II. - L'article L. 422-1 du code des assurances est complété par un alinéa ainsi rédigé :

« Le fonds interministériel de prévention de la délinquance créé par l'article 5 de la loi n° 2007-297 du 5 mars 2007 sur la prévention de la délinquance est abondé annuellement par une contribution des assurés sur chaque contrat d'assurance aux biens et par les entreprises d'assurance, dans des conditions définies par un décret en Conseil d'État. »

La parole est à Mme Virginie Klès.

Mme Virginie Klès. Cet amendement concerne le financement du Fonds interministériel de prévention de la délinquance par une contribution sur les contrats d’assurance.

Je commencerai par quelques chiffres qui, je le pense, ne seront contestés par personne – et surtout pas par la majorité actuelle –, sur le nombre d’atteintes aux biens et de faits de dégradations volontaires, qui ne cesse d’augmenter et s’établit à plus de 2 millions de faits constatés pour l’année 2009.

Le nombre d’atteintes volontaires à l’intégrité physique est extrêmement important et continue d’augmenter légèrement.

Personne ne contestera non plus qu’une grande partie de ces faits sont commis par des mineurs, donc des individus en structuration, de futurs adultes qu’il serait totalement injuste d’abandonner à leur triste sort en se disant que l’on n’a aucune mesure éducative à prendre ni envers eux, ni envers leurs parents.
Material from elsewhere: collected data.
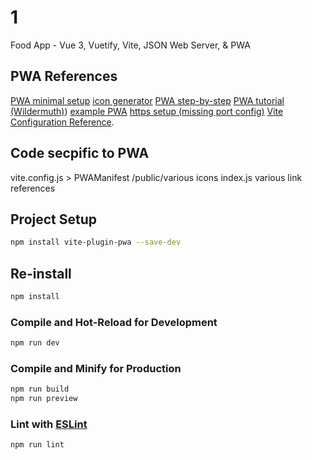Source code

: # 1

Food App - Vue 3, Vuetify, Vite, JSON Web Server, & PWA

## PWA References
[PWA minimal setup](https://vite-pwa-org.netlify.app)
[icon generator](https://favicon.io)
[PWA step-by-step](https://dev.to/hamdankhan364/simplifying-progressive-web-app-pwa-development-with-vite-a-beginners-guide-38cf)
[PWA tutorial (Wildermuth)](https://wildermuth.com/2023/02/09/vite-plugin-for-progressive-web-apps/))
[example PWA](https://www.youtube.com/watch?v=HExHPdX4Rb0)
[https setup (missing port config)](https://www.youtube.com/watch?v=s2YxcPR_yhw)
[Vite Configuration Reference](https://vitejs.dev/config/).

## Code secpific to PWA
vite.config.js > PWAManifest
/public/various icons
index.js various link references

## Project Setup

```sh
npm install vite-plugin-pwa --save-dev
```

## Re-install
```sh
npm install
```

### Compile and Hot-Reload for Development

```sh
npm run dev
```

### Compile and Minify for Production

```sh
npm run build
npm run preview
```

### Lint with [ESLint](https://eslint.org/)

```sh
npm run lint
```
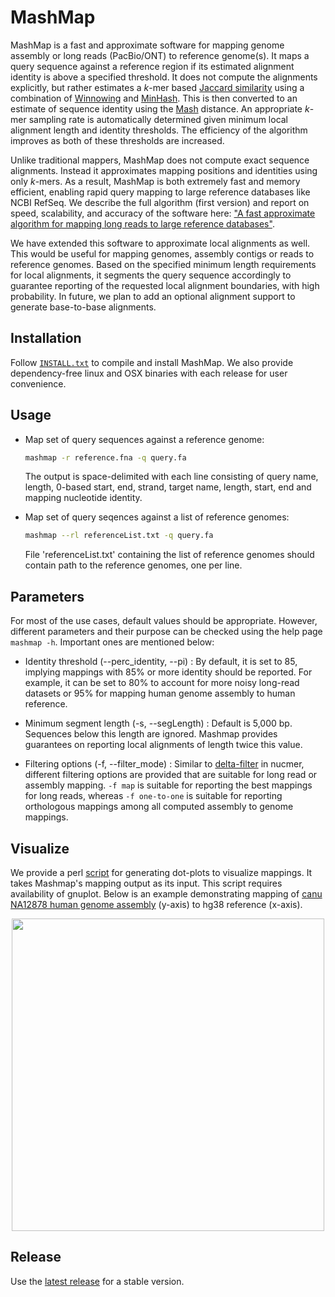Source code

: MashMap
========================================================================

MashMap is a fast and approximate software for mapping genome assembly or long reads (PacBio/ONT) to reference genome(s). It maps a query sequence against a reference region if its estimated alignment identity is above a specified threshold. It does not compute the alignments explicitly, but rather estimates a *k*-mer based [Jaccard similarity](https://en.wikipedia.org/wiki/Jaccard_index) using a combination of [Winnowing](http://www.cs.princeton.edu/courses/archive/spr05/cos598E/bib/p76-schleimer.pdf) and [MinHash](https://en.wikipedia.org/wiki/MinHash). This is then converted to an estimate of sequence identity using the [Mash](http://mash.readthedocs.org) distance. An appropriate *k*-mer sampling rate is automatically determined given minimum local alignment length and identity thresholds. The efficiency of the algorithm improves as both of these thresholds are increased.

Unlike traditional mappers, MashMap does not compute exact sequence alignments. Instead it approximates mapping positions and identities using only *k*-mers. As a result, MashMap is both extremely fast and memory efficient, enabling rapid query mapping to large reference databases like NCBI RefSeq. We describe the full algorithm (first version) and report on speed, scalability, and accuracy of the software here: ["A fast approximate algorithm for mapping long reads to large reference databases"](https://doi.org/10.1007/978-3-319-56970-3_5).

We have extended this software to approximate local alignments as well. This would be useful for mapping genomes, assembly contigs or reads to reference genomes. Based on the specified minimum length requirements for local alignments, it segments the query sequence accordingly to guarantee reporting of the requested local alignment boundaries, with high probability. In future, we plan to add an optional alignment support to generate base-to-base alignments.

## Installation
Follow [`INSTALL.txt`](INSTALL.txt) to compile and install MashMap. We also provide dependency-free linux and OSX binaries with each release for user convenience.

## Usage

* Map set of query sequences against a reference genome:
  ```sh
  mashmap -r reference.fna -q query.fa
  ```
  The output is space-delimited with each line consisting of query name, length,
  0-based start, end, strand, target name, length, start, end and mapping nucleotide
  identity.

* Map set of query seqences against a list of reference genomes:
  ```sh
  mashmap --rl referenceList.txt -q query.fa
  ```
  File 'referenceList.txt' containing the list of reference genomes should contain path to the reference genomes, one per line.

## Parameters

For most of the use cases, default values should be appropriate. However, different parameters and their purpose can be checked using the help page `mashmap -h`. Important ones are mentioned below:

* Identity threshold (--perc_identity, --pi) : By default, it is set to 85, implying mappings with 85% or more identity should be reported. For example, it can be set to 80% to account for more noisy long-read datasets or 95% for mapping human genome assembly to human reference.

* Minimum segment length (-s, --segLength) :  Default is 5,000 bp. Sequences below this length are ignored. Mashmap provides guarantees on reporting local alignments of length twice this value.

* Filtering options (-f, --filter_mode) : Similar to [delta-filter](http://mummer.sourceforge.net/manual/#filter) in nucmer, different filtering options are provided that are suitable for long read or assembly mapping. `-f map` is suitable for reporting the best mappings for long reads, whereas `-f one-to-one` is suitable for reporting orthologous mappings among all computed assembly to genome mappings.   

## Visualize

We provide a perl [script](scripts) for generating dot-plots to visualize mappings. It takes Mashmap's mapping output as its input. This script requires availability of gnuplot. Below is an example demonstrating mapping of [canu NA12878 human genome assembly](https://github.com/nanopore-wgs-consortium/NA12878/blob/master/Genome.md) (y-axis) to hg38 reference (x-axis).

<p align="center">
<img src="https://alurulab.cc.gatech.edu/sites/all/images/mashmap/dotplot_canu_hg38.png" height="500"/>
</p>

## Release

Use the [latest release](https://github.com/marbl/MashMap/releases) for a stable version. 
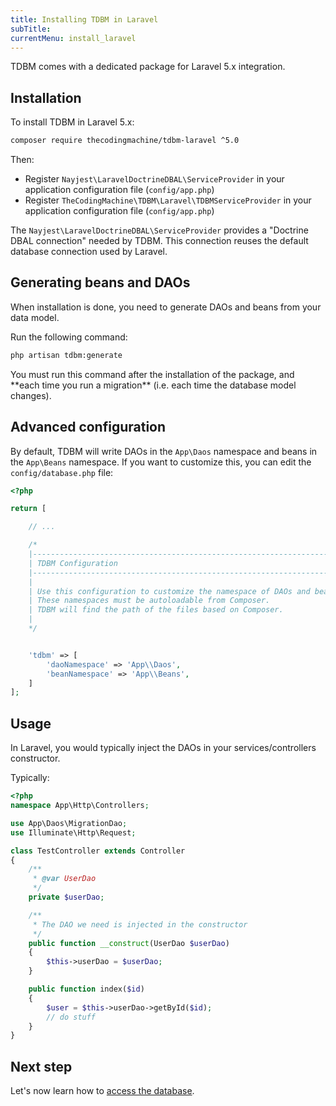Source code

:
 ```yaml
---
title: Installing TDBM in Laravel
subTitle: 
currentMenu: install_laravel
---
```


TDBM comes with a dedicated package for Laravel 5.x integration.

## Installation

To install TDBM in Laravel 5.x:

```bash
composer require thecodingmachine/tdbm-laravel ^5.0
```

Then:

* Register `Nayjest\LaravelDoctrineDBAL\ServiceProvider` in your application configuration file (`config/app.php`)
* Register `TheCodingMachine\TDBM\Laravel\TDBMServiceProvider` in your application configuration file (`config/app.php`)

<div class="alert alert-info">The <code>Nayjest\LaravelDoctrineDBAL\ServiceProvider</code> provides a "Doctrine DBAL connection" needed by TDBM. This connection reuses the default database connection used by Laravel.</div>

## Generating beans and DAOs

When installation is done, you need to generate DAOs and beans from your data model.

Run the following command:

```bash
php artisan tdbm:generate
```

<div class="alert alert-danger">You must run this command after the installation of the package, and **each time you run a migration** (i.e. each time the database model changes).</div>

## Advanced configuration

By default, TDBM will write DAOs in the `App\Daos` namespace and beans in the `App\Beans` namespace.
If you want to customize this, you can edit the `config/database.php` file:

```php
<?php

return [

    // ...

    /*
    |--------------------------------------------------------------------------
    | TDBM Configuration
    |--------------------------------------------------------------------------
    |
    | Use this configuration to customize the namespace of DAOs and beans.
    | These namespaces must be autoloadable from Composer.
    | TDBM will find the path of the files based on Composer.
    |
    */


    'tdbm' => [
        'daoNamespace' => 'App\\Daos',
        'beanNamespace' => 'App\\Beans',
    ]
];
```

Usage
-----

In Laravel, you would typically inject the DAOs in your services/controllers constructor.

Typically:

```php
<?php
namespace App\Http\Controllers;

use App\Daos\MigrationDao;
use Illuminate\Http\Request;

class TestController extends Controller
{
    /**
     * @var UserDao
     */
    private $userDao;

    /**
     * The DAO we need is injected in the constructor
     */
    public function __construct(UserDao $userDao)
    {
        $this->userDao = $userDao;
    }

    public function index($id)
    {
        $user = $this->userDao->getById($id);
        // do stuff
    }
}
```


Next step
---------

Let's now learn how to [access the database](quickstart.md).
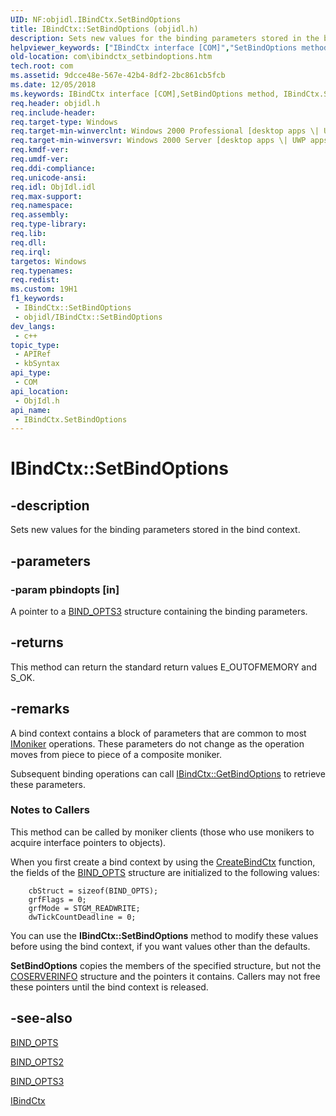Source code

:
 ```yaml
---
UID: NF:objidl.IBindCtx.SetBindOptions
title: IBindCtx::SetBindOptions (objidl.h)
description: Sets new values for the binding parameters stored in the bind context.
helpviewer_keywords: ["IBindCtx interface [COM]","SetBindOptions method","IBindCtx.SetBindOptions","IBindCtx::SetBindOptions","SetBindOptions","SetBindOptions method [COM]","SetBindOptions method [COM]","IBindCtx interface","_com_ibindctx_setbindoptions","com.ibindctx_setbindoptions","objidl/IBindCtx::SetBindOptions"]
old-location: com\ibindctx_setbindoptions.htm
tech.root: com
ms.assetid: 9dcce48e-567e-42b4-8df2-2bc861cb5fcb
ms.date: 12/05/2018
ms.keywords: IBindCtx interface [COM],SetBindOptions method, IBindCtx.SetBindOptions, IBindCtx::SetBindOptions, SetBindOptions, SetBindOptions method [COM], SetBindOptions method [COM],IBindCtx interface, _com_ibindctx_setbindoptions, com.ibindctx_setbindoptions, objidl/IBindCtx::SetBindOptions
req.header: objidl.h
req.include-header: 
req.target-type: Windows
req.target-min-winverclnt: Windows 2000 Professional [desktop apps \| UWP apps]
req.target-min-winversvr: Windows 2000 Server [desktop apps \| UWP apps]
req.kmdf-ver: 
req.umdf-ver: 
req.ddi-compliance: 
req.unicode-ansi: 
req.idl: ObjIdl.idl
req.max-support: 
req.namespace: 
req.assembly: 
req.type-library: 
req.lib: 
req.dll: 
req.irql: 
targetos: Windows
req.typenames: 
req.redist: 
ms.custom: 19H1
f1_keywords:
 - IBindCtx::SetBindOptions
 - objidl/IBindCtx::SetBindOptions
dev_langs:
 - c++
topic_type:
 - APIRef
 - kbSyntax
api_type:
 - COM
api_location:
 - ObjIdl.h
api_name:
 - IBindCtx.SetBindOptions
---
```


# IBindCtx::SetBindOptions


## -description

Sets new values for the binding parameters stored in the bind context.

## -parameters

### -param pbindopts [in]

A pointer to a [BIND_OPTS3](/windows/win32/api/objidl/ns-objidl-bind_opts3-r1) structure containing the binding parameters.

## -returns

This method can return the standard return values E_OUTOFMEMORY and S_OK.

## -remarks

A bind context contains a block of parameters that are common to most <a href="/windows/desktop/api/objidl/nn-objidl-imoniker">IMoniker</a> operations. These parameters do not change as the operation moves from piece to piece of a composite moniker.

Subsequent binding operations can call <a href="/windows/desktop/api/objidl/nf-objidl-ibindctx-getbindoptions">IBindCtx::GetBindOptions</a> to retrieve these parameters.

<h3><a id="Notes_to_Callers"></a><a id="notes_to_callers"></a><a id="NOTES_TO_CALLERS"></a>Notes to Callers</h3>
This method can be called by moniker clients (those who use monikers to acquire interface pointers to objects).

When you first create a bind context by using the <a href="/windows/desktop/api/objbase/nf-objbase-createbindctx">CreateBindCtx</a> function, the fields of the <a href="/windows/desktop/api/objidl/ns-objidl-bind_opts">BIND_OPTS</a> structure are initialized to the following values:

<pre class="syntax" xml:space="preserve"><code>    cbStruct = sizeof(BIND_OPTS); 
    grfFlags = 0; 
    grfMode = STGM_READWRITE; 
    dwTickCountDeadline = 0; 
</code></pre>
You can use the <b>IBindCtx::SetBindOptions</b> method to modify these values before using the bind context, if you want values other than the defaults.

<b>SetBindOptions</b> copies the members of the specified structure, but not the <a href="/windows/desktop/api/objidl/ns-objidl-coserverinfo">COSERVERINFO</a> structure and the pointers it contains. Callers may not free these pointers until the bind context is released.

## -see-also

<a href="/windows/desktop/api/objidl/ns-objidl-bind_opts">BIND_OPTS</a>



[BIND_OPTS2](/windows/win32/api/objidl/ns-objidl-bind_opts2-r1)



[BIND_OPTS3](/windows/win32/api/objidl/ns-objidl-bind_opts3-r1)



<a href="/windows/desktop/api/objidl/nn-objidl-ibindctx">IBindCtx</a>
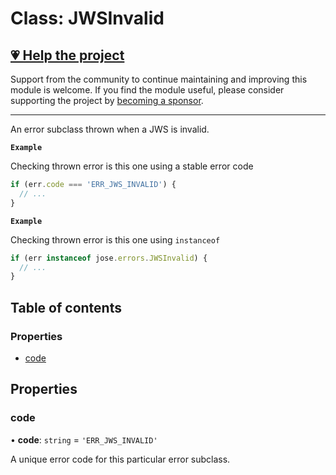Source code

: # Class: JWSInvalid

## [💗 Help the project](https://github.com/sponsors/panva)

Support from the community to continue maintaining and improving this module is welcome. If you find the module useful, please consider supporting the project by [becoming a sponsor](https://github.com/sponsors/panva).

---

An error subclass thrown when a JWS is invalid.

**`Example`**

Checking thrown error is this one using a stable error code

```js
if (err.code === 'ERR_JWS_INVALID') {
  // ...
}
```

**`Example`**

Checking thrown error is this one using `instanceof`

```js
if (err instanceof jose.errors.JWSInvalid) {
  // ...
}
```

## Table of contents

### Properties

- [code](util_errors.JWSInvalid.md#code)

## Properties

### code

• **code**: `string` = `'ERR_JWS_INVALID'`

A unique error code for this particular error subclass.
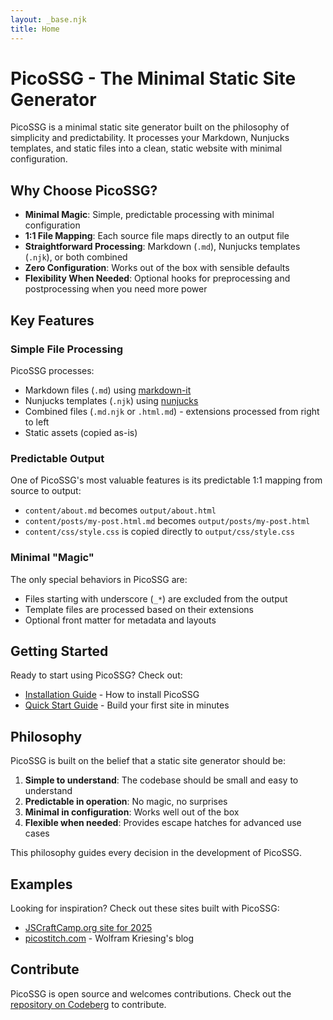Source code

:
 ```yaml
---
layout: _base.njk
title: Home
---
```


# PicoSSG - The Minimal Static Site Generator

PicoSSG is a minimal static site generator built on the philosophy of simplicity and predictability. It processes your Markdown, Nunjucks templates, and static files into a clean, static website with minimal configuration.

## Why Choose PicoSSG?

- **Minimal Magic**: Simple, predictable processing with minimal configuration
- **1:1 File Mapping**: Each source file maps directly to an output file
- **Straightforward Processing**: Markdown (`.md`), Nunjucks templates (`.njk`), or both combined
- **Zero Configuration**: Works out of the box with sensible defaults
- **Flexibility When Needed**: Optional hooks for preprocessing and postprocessing when you need more power

## Key Features

### Simple File Processing

PicoSSG processes:
- Markdown files (`.md`) using [markdown-it](https://markdown-it.github.io/)
- Nunjucks templates (`.njk`) using [nunjucks](https://mozilla.github.io/nunjucks/)
- Combined files (`.md.njk` or `.html.md`) - extensions processed from right to left
- Static assets (copied as-is)

### Predictable Output

One of PicoSSG's most valuable features is its predictable 1:1 mapping from source to output:
- `content/about.md` becomes `output/about.html`
- `content/posts/my-post.html.md` becomes `output/posts/my-post.html`
- `content/css/style.css` is copied directly to `output/css/style.css`

### Minimal "Magic"

The only special behaviors in PicoSSG are:
- Files starting with underscore (`_*`) are excluded from the output
- Template files are processed based on their extensions
- Optional front matter for metadata and layouts

## Getting Started

Ready to start using PicoSSG? Check out:

- [Installation Guide](/install/) - How to install PicoSSG
- [Quick Start Guide](/quick-start/) - Build your first site in minutes

## Philosophy

PicoSSG is built on the belief that a static site generator should be:

1. **Simple to understand**: The codebase should be small and easy to understand
2. **Predictable in operation**: No magic, no surprises
3. **Minimal in configuration**: Works well out of the box
4. **Flexible when needed**: Provides escape hatches for advanced use cases

This philosophy guides every decision in the development of PicoSSG.

## Examples

Looking for inspiration? Check out these sites built with PicoSSG:

- [JSCraftCamp.org site for 2025](https://codeberg.org/wolframkriesing/jscc-site-2025)
- [picostitch.com](https://picostitch.com) - Wolfram Kriesing's blog

## Contribute

PicoSSG is open source and welcomes contributions. Check out the [repository on Codeberg](https://codeberg.org/wolframkriesing/picossg) to contribute.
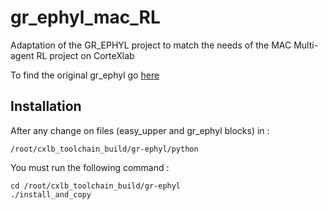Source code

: # gr_ephyl_mac_RL

Adaptation of the GR_EPHYL project to match the needs of the MAC Multi-agent RL project on CorteXlab 

To find the original gr_ephyl go [here](https://raweb.inria.fr/rapportsactivite/RA2019/maracas/uid47.html)

## Installation

After any change on files (easy_upper and gr_ephyl blocks) in :
```
/root/cxlb_toolchain_build/gr-ephyl/python
```

You must run the following command : 

```
cd /root/cxlb_toolchain_build/gr-ephyl
./install_and_copy
```

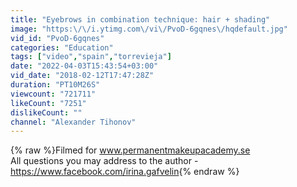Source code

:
 ```yaml
---
title: "Eyebrows in combination technique: hair + shading"
image: "https:\/\/i.ytimg.com\/vi\/PvoD-6gqnes\/hqdefault.jpg"
vid_id: "PvoD-6gqnes"
categories: "Education"
tags: ["video","spain","torrevieja"]
date: "2022-04-03T15:43:54+03:00"
vid_date: "2018-02-12T17:47:28Z"
duration: "PT10M26S"
viewcount: "721711"
likeCount: "7251"
dislikeCount: ""
channel: "Alexander Tihonov"
---
```

{% raw %}Filmed for www.permanentmakeupacademy.se<br />All questions you may address to the author - <a rel="nofollow" target="blank" href="https://www.facebook.com/irina.gafvelin">https://www.facebook.com/irina.gafvelin</a>{% endraw %}
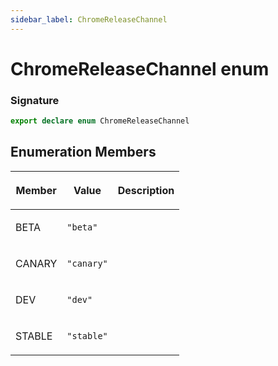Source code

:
 ```yaml
---
sidebar_label: ChromeReleaseChannel
---
```


# ChromeReleaseChannel enum

### Signature

```typescript
export declare enum ChromeReleaseChannel
```

## Enumeration Members

<table><thead><tr><th>

Member

</th><th>

Value

</th><th>

Description

</th></tr></thead>
<tbody><tr><td>

BETA

</td><td>

`"beta"`

</td><td>

</td></tr>
<tr><td>

CANARY

</td><td>

`"canary"`

</td><td>

</td></tr>
<tr><td>

DEV

</td><td>

`"dev"`

</td><td>

</td></tr>
<tr><td>

STABLE

</td><td>

`"stable"`

</td><td>

</td></tr>
</tbody></table>
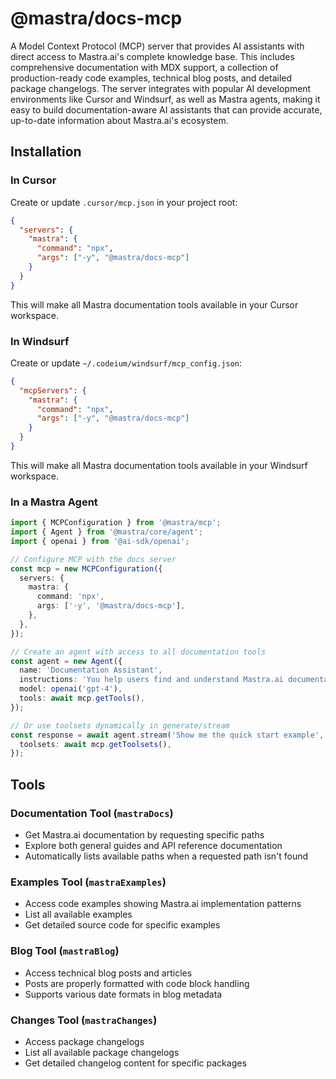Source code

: # @mastra/docs-mcp

A Model Context Protocol (MCP) server that provides AI assistants with direct access to Mastra.ai's complete knowledge base. This includes comprehensive documentation with MDX support, a collection of production-ready code examples, technical blog posts, and detailed package changelogs. The server integrates with popular AI development environments like Cursor and Windsurf, as well as Mastra agents, making it easy to build documentation-aware AI assistants that can provide accurate, up-to-date information about Mastra.ai's ecosystem.

## Installation

### In Cursor

Create or update `.cursor/mcp.json` in your project root:

```json
{
  "servers": {
    "mastra": {
      "command": "npx",
      "args": ["-y", "@mastra/docs-mcp"]
    }
  }
}
```

This will make all Mastra documentation tools available in your Cursor workspace.

### In Windsurf

Create or update `~/.codeium/windsurf/mcp_config.json`:

```json
{
  "mcpServers": {
    "mastra": {
      "command": "npx",
      "args": ["-y", "@mastra/docs-mcp"]
    }
  }
}
```

This will make all Mastra documentation tools available in your Windsurf workspace.

### In a Mastra Agent

```typescript
import { MCPConfiguration } from '@mastra/mcp';
import { Agent } from '@mastra/core/agent';
import { openai } from '@ai-sdk/openai';

// Configure MCP with the docs server
const mcp = new MCPConfiguration({
  servers: {
    mastra: {
      command: 'npx',
      args: ['-y', '@mastra/docs-mcp'],
    },
  },
});

// Create an agent with access to all documentation tools
const agent = new Agent({
  name: 'Documentation Assistant',
  instructions: 'You help users find and understand Mastra.ai documentation.',
  model: openai('gpt-4'),
  tools: await mcp.getTools(),
});

// Or use toolsets dynamically in generate/stream
const response = await agent.stream('Show me the quick start example', {
  toolsets: await mcp.getToolsets(),
});
```

## Tools

### Documentation Tool (`mastraDocs`)

- Get Mastra.ai documentation by requesting specific paths
- Explore both general guides and API reference documentation
- Automatically lists available paths when a requested path isn't found

### Examples Tool (`mastraExamples`)

- Access code examples showing Mastra.ai implementation patterns
- List all available examples
- Get detailed source code for specific examples

### Blog Tool (`mastraBlog`)

- Access technical blog posts and articles
- Posts are properly formatted with code block handling
- Supports various date formats in blog metadata

### Changes Tool (`mastraChanges`)

- Access package changelogs
- List all available package changelogs
- Get detailed changelog content for specific packages
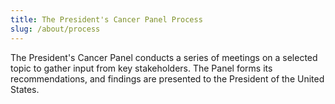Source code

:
```yaml
---
title: The President's Cancer Panel Process
slug: /about/process
---
```

The President's Cancer Panel conducts a series of meetings on a selected topic to gather input from key stakeholders. The Panel forms its recommendations, and findings are presented to the President of the United States.

<process></process>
Indépendamment de cet aspect des choses, on sait très bien que l’ensemble de ces faits et leur récurrence ont un coût pour la société et pour les assurances.

Donc, nous proposons, quant à nous, dans l’esprit de la LOLF, qui veut que la base de financement d’un fonds soit en rapport avec les finalités de celui-ci, de faire financer le Fonds interministériel de prévention de la délinquance par les compagnies d’assurances, au travers d’une contribution sur chaque contrat, aussi bien pour les particuliers que pour les sociétés.

Par exemple, pour 2011, on pourrait fixer pour chaque contrat une contribution annuelle de 1,5 euro. Les fonds ainsi collectés permettraient d’abonder le FIPD, qui pourrait servir à ce pour quoi il a été créé, c’est-à-dire financer des dispositifs humains de médiation sociale sur le terrain, des dispositifs de soutien à la parentalité et divers dispositifs de prévention retenus par le Comité interministériel de prévention de la délinquance.

Aujourd’hui, ces fonds sont presque exclusivement réservés à la vidéosurveillance, dont je ne nie pas l’utilité dans certains cas, mais qui reste un outil de dissuasion, et non pas un dispositif de prévention.

Si le FIPD était correctement abondé, il pourrait devenir un réel dispositif multifonctionnel et polyvalent de prévention de la délinquance, il aurait une utilité et une efficacité renforcées, et je suis persuadée que les fonds ainsi investis seraient amortis très largement et très rapidement par la baisse de la délinquance et des atteintes aux biens.

M. le président. Quel est l’avis de la commission ?

M. Philippe Marini, rapporteur général de la commission des finances. Un amendement similaire de même inspiration a été discuté par le Sénat le 9 septembre dernier, lors de l’examen du projet de loi d’orientation et de programmation pour la performance de la sécurité intérieure, la LOPPSI 2. Il a reçu un avis défavorable de la commission des lois et du Gouvernement.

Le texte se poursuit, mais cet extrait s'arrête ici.